In the administration's strongest
words yet on the downing of the jet, Obama said rebel fighters couldn't have
operated the surface-to-air missile believed responsible for the shootdown
"without sophisticated equipment and sophisticated training, and that is
coming from Russia."
He and other U.S. officials stopped
short of publicly placing the responsibility on Russia, which has denied
involvement in the destruction of the jetliner.
But a senior defense official
told CNN that the "working theory" among U.S. intelligence analysts
is that the Russian military supplied the Buk missile system to rebel fighters
inside Ukraine.
The United States believes
pro-Russian separatists could not have operated it without Russian training.
Incriminating
recording
Among the evidence cited by U.S.
officials and others for their conclusions was an audio recording released by
Ukrainian intelligence officials that purportedly featured pro-Russian rebels
and Russian military officers discussing a surface-to-air strike.
"How are things going
there," a man identified as a Russian intelligence agent asks.

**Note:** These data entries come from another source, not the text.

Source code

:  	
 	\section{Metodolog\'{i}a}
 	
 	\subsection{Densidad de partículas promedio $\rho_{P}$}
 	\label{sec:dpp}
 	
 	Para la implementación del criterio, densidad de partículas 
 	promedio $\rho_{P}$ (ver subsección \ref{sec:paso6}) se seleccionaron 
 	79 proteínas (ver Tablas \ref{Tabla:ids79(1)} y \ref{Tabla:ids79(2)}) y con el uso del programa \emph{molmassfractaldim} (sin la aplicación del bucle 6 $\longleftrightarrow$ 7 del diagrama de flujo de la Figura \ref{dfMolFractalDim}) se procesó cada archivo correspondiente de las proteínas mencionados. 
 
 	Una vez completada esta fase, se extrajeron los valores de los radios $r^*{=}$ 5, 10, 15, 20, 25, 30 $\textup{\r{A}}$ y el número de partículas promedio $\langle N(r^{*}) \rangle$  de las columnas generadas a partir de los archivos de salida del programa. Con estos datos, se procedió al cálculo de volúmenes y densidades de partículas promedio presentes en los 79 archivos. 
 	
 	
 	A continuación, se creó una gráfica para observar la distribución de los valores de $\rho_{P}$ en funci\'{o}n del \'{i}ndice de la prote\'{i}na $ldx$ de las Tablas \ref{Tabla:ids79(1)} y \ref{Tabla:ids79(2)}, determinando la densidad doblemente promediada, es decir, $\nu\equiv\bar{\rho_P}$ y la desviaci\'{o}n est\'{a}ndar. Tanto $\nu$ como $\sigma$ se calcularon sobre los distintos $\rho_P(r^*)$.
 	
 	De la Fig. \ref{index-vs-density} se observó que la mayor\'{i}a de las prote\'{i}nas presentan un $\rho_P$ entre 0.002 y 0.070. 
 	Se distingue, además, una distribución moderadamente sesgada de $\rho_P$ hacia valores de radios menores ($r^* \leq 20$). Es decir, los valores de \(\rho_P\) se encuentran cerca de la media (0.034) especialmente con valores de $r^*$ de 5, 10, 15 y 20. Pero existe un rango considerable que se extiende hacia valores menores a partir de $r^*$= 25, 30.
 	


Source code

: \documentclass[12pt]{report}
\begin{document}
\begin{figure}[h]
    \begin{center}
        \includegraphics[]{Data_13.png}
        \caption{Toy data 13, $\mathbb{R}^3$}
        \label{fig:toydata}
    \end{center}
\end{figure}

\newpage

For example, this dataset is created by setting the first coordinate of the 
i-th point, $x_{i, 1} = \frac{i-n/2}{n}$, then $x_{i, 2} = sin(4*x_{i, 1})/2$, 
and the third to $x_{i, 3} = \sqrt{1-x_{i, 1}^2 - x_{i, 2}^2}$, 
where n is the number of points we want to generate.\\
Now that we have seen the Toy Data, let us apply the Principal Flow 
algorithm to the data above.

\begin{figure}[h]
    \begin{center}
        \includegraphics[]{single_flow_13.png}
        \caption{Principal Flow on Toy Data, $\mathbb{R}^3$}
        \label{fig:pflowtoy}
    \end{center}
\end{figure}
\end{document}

"Well, we are 100% sure that
it was a civilian plane," a man identified as a pro-Russian fighter
responds.
"Are there a lot of
people?" the Russian officer asks.
The rebel fighter then utters an
obscenity and says, "The debris was falling straight into the yards."
CNN cannot confirm the
authenticity of this audio, or other similar recordings.
Ukraine's Interfax news agency
reported claims by an adviser to Ukrainian Minister of Internal Affairs Anton
Geraschenko that the launcher was handed over to Russian agents across the
border at a checkpoint in the Luhansk area overnight.
A senior Ukrainian official who
spoke to CNN also accused Russia of carrying out a cover-up of its role in the
shoot-down.
He cited video showing a Buk
launcher being moved toward Russia overnight.
CNN could not independently
confirm the claims.
Russia-Ukraine
dispute
Tensions have been high between
Ukraine and Russia since street protests forced former pro-Moscow President
Viktor Yanukovych from power in February. Russia subsequently annexed Ukraine's
southeastern Crimea region, and a pro-Russian separatist rebellion has been
raging in Ukraine's eastern Luhansk and Donetsk regions.
Ukraine has accused Russia of
allowing weapons and military equipment, including tanks, to cross the border
illegally into the hands of pro-Russian rebels.